PROVIDED INFORMATION below:

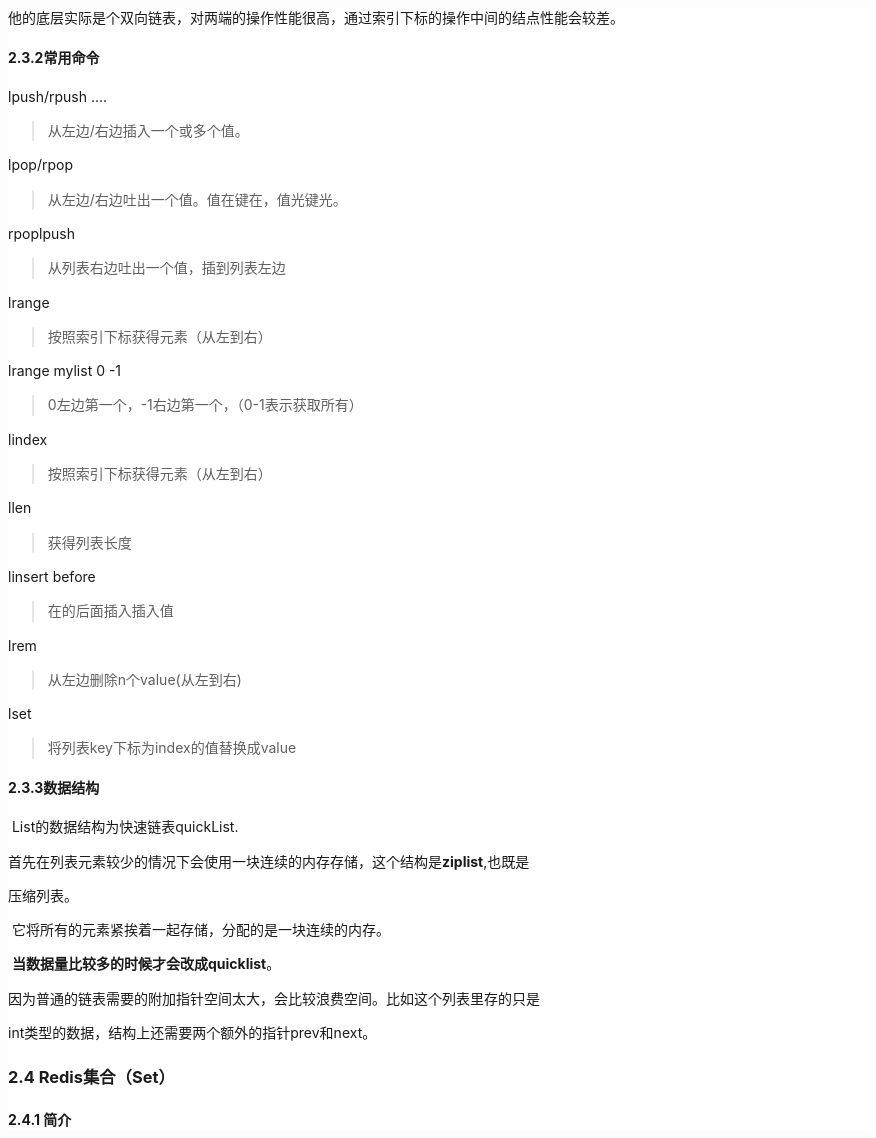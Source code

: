 他的底层实际是个双向链表，对两端的操作性能很高，通过索引下标的操作中间的结点性能会较差。

#### 2.3.2常用命令

lpush/rpush <key><value1><value2><value3>....

> 从左边/右边插入一个或多个值。

lpop/rpop <key>

> 从左边/右边吐出一个值。值在键在，值光键光。

rpoplpush<key1><key2>

> 从<key1>列表右边吐出一个值，插到<key2>列表左边

lrange<key><start><stop>

> 按照索引下标获得元素（从左到右）

lrange mylist 0 -1 

> 0左边第一个，-1右边第一个，（0-1表示获取所有）

lindex<key><index>

> 按照索引下标获得元素（从左到右）

llen<key>

> 获得列表长度

linsert<key> before <value><newvalue>

> 在<value>的后面插入<newvalue>插入值

lrem<key><n><value>

> 从左边删除n个value(从左到右)

lset<key><index><value>

> 将列表key下标为index的值替换成value

#### 2.3.3数据结构

​	List的数据结构为快速链表quickList.

​	首先在列表元素较少的情况下会使用一块连续的内存存储，这个结构是**ziplist**,也既是

压缩列表。

​	它将所有的元素紧挨着一起存储，分配的是一块连续的内存。

​	**当数据量比较多的时候才会改成quicklist**。

​	因为普通的链表需要的附加指针空间太大，会比较浪费空间。比如这个列表里存的只是

int类型的数据，结构上还需要两个额外的指针prev和next。

### 2.4 Redis集合（Set）

#### 2.4.1 简介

End of PROVIDED INFORMATION.

__TASK PROMPT__. Would you set down each line of the data exactly, with no images included?

__TASK OUTPUT__.
Source code

: 他的底层实际是个双向链表，对两端的操作性能很高，通过索引下标的操作中间的结点性能会较差。

#### 2.3.2常用命令

lpush/rpush <key><value1><value2><value3>....

> 从左边/右边插入一个或多个值。

lpop/rpop <key>

> 从左边/右边吐出一个值。值在键在，值光键光。

rpoplpush<key1><key2>

> 从<key1>列表右边吐出一个值，插到<key2>列表左边

lrange<key><start><stop>

> 按照索引下标获得元素（从左到右）

lrange mylist 0 -1 

> 0左边第一个，-1右边第一个，（0-1表示获取所有）

lindex<key><index>

> 按照索引下标获得元素（从左到右）

llen<key>

> 获得列表长度

linsert<key> before <value><newvalue>

> 在<value>的后面插入<newvalue>插入值

lrem<key><n><value>

> 从左边删除n个value(从左到右)

lset<key><index><value>

> 将列表key下标为index的值替换成value

#### 2.3.3数据结构

​	List的数据结构为快速链表quickList.

​	首先在列表元素较少的情况下会使用一块连续的内存存储，这个结构是**ziplist**,也既是

压缩列表。

​	它将所有的元素紧挨着一起存储，分配的是一块连续的内存。

​	**当数据量比较多的时候才会改成quicklist**。

​	因为普通的链表需要的附加指针空间太大，会比较浪费空间。比如这个列表里存的只是

int类型的数据，结构上还需要两个额外的指针prev和next。

### 2.4 Redis集合（Set）

#### 2.4.1 简介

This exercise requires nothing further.